**What needs to be done**
Your answer must consist solely of the line containing "dense.op.inputs = [pool]" and all subsequent lines through the end of the entries, reproduced exactly.

Stored data entries:
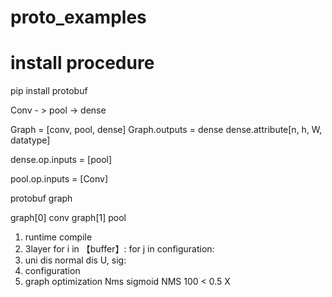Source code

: # proto_examples

# install procedure
  pip install protobuf
  
  
  Conv    - >        pool        -> dense
  
  
  Graph = [conv, pool, dense]
  Graph.outputs = dense
  dense.attribute[n, h, W, datatype]
  
  dense.op.inputs = [pool]
  
  pool.op.inputs = [Conv]


protobuf graph

graph[0] conv
graph[1] pool

1. runtime compile
2. 3layer   for i in 【buffer】:
              for j in configuration:
3. uni dis
   normal dis  U, sig: 
4. configuration
5. graph optimization  Nms  sigmoid  NMS   100  < 0.5   X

**Finished task**
  dense.op.inputs = [pool]
  
  pool.op.inputs = [Conv]


protobuf graph

graph[0] conv
graph[1] pool

1. runtime compile
2. 3layer   for i in 【buffer】:
              for j in configuration:
3. uni dis
   normal dis  U, sig: 
4. configuration
5. graph optimization  Nms  sigmoid  NMS   100  < 0.5   X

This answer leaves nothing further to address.